傀儡音楽

かいらいおんがく

つんく♂が使うところのアーメン

なぜなの 教会のいちばん後ろの席に
ひとりぼっちで座らせておいて
二人の幸せ見せるなんて
ひと言 いってもいいかな くたばっちまえ アーメン
(ウェディング・ベル/シュガー)

30年以上前、可愛らしい声のハーモニーから「くたばっちまえ」への落差、そんで「アーメン」で締める流れが秀逸で今でもよく覚えてます。でも「アーメン」がキリスト教への冒涜だなんつってちょっと物議を醸し出したんだよねたしか。

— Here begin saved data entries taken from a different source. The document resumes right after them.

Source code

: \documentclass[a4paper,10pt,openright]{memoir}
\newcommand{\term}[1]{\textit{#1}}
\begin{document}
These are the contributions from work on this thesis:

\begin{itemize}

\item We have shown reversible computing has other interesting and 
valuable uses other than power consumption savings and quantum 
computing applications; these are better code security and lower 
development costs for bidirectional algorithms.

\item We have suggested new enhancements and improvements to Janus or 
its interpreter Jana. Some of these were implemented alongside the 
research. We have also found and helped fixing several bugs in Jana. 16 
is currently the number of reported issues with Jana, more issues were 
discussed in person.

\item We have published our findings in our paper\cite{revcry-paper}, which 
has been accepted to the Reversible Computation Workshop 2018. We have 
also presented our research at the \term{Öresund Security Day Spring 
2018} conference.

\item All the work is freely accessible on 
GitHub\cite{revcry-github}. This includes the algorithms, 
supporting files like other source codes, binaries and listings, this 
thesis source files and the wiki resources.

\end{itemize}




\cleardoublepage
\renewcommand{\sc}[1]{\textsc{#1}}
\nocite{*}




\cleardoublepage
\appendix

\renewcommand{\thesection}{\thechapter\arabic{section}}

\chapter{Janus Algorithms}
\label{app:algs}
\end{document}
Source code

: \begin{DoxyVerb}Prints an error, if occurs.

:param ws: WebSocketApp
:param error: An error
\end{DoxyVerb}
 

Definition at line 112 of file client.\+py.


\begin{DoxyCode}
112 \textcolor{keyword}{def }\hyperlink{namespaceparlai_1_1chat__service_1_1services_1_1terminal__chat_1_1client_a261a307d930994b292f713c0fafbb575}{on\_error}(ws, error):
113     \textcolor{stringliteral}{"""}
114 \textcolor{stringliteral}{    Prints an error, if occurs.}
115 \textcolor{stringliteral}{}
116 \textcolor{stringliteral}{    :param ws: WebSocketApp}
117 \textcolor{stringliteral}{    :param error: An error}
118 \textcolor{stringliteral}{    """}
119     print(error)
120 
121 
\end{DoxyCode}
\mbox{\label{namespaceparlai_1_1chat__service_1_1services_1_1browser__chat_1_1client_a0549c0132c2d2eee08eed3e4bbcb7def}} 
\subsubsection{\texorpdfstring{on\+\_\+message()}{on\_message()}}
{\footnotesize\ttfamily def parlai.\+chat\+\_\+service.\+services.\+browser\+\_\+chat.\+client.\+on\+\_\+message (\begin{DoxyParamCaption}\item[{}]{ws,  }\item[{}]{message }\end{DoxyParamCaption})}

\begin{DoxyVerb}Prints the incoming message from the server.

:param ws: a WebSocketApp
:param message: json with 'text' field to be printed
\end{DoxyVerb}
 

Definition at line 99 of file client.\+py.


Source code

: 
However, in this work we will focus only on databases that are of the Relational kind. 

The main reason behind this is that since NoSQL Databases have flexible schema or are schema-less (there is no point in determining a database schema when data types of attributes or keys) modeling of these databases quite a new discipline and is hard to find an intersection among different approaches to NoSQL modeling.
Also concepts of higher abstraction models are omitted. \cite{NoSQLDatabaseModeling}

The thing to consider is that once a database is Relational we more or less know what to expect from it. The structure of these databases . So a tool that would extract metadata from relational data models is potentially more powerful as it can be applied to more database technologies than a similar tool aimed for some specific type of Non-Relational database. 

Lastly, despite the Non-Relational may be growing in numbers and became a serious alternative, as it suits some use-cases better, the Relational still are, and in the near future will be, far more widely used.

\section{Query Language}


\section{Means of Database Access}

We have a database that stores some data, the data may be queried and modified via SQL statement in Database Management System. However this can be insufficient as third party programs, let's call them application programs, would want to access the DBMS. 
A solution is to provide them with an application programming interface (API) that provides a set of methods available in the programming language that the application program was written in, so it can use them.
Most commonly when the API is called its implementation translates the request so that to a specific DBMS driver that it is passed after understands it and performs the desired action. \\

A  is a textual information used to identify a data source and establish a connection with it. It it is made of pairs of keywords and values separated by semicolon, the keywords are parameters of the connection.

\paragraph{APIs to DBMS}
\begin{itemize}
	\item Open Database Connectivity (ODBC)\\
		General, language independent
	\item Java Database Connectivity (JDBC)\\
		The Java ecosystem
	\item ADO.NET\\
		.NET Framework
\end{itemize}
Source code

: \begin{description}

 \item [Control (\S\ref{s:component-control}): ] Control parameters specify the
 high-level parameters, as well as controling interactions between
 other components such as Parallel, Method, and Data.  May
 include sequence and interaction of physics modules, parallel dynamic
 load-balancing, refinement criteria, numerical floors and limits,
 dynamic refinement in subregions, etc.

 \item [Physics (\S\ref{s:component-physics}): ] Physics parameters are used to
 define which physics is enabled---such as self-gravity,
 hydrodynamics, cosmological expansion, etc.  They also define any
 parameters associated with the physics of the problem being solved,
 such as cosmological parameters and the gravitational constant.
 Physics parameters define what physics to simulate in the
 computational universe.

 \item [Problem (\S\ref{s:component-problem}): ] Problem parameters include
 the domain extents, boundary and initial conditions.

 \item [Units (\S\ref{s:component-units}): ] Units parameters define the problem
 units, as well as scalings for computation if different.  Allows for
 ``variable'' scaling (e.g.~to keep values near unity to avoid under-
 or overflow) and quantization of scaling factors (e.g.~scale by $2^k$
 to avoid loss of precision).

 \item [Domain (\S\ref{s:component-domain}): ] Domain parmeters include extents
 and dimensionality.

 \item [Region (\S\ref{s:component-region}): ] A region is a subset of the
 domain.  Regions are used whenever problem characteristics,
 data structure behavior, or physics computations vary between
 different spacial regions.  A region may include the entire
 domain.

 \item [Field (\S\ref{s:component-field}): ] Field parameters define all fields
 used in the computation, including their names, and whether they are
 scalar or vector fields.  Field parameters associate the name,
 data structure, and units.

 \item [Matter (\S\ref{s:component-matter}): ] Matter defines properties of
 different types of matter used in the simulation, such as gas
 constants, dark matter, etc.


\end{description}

30年も前だと横文字至上主義というか、アメリカの文化をまねることがイコールかっこいい……という風潮がまだまだ残ってたから、キリスト教に信心があろうとなかろうと、やっぱり「アーメン」は格好良かったんですよね。歌の最後を「南無妙法蓮華経」とか「南無阿弥陀仏」とかで締めるのは生々しいもの。キリスト教自体が自分たちの文化と関わりの薄いものだったから、自分がキリスト教信者じゃないから、ほんの少しおとぎ話っぽいニュアンスで「アーメン」って使ってたと思うんです。まあ、言葉は悪いけど面白がってたんだろうね。

子供の頃テレビで流れる映画の中にも、外国人のセリフが「アーメン」で締められることはなんとなく多かった気がする。もちろん「なんまんだぶなんまんだぶ」とかで締められるセリフも多かったんだろうけど、「アーメン」の方がキャッチーな感じがしたんだよね。「祈りのセリフじみた言い方」だったらアーメンで締めた方が面白い、的な。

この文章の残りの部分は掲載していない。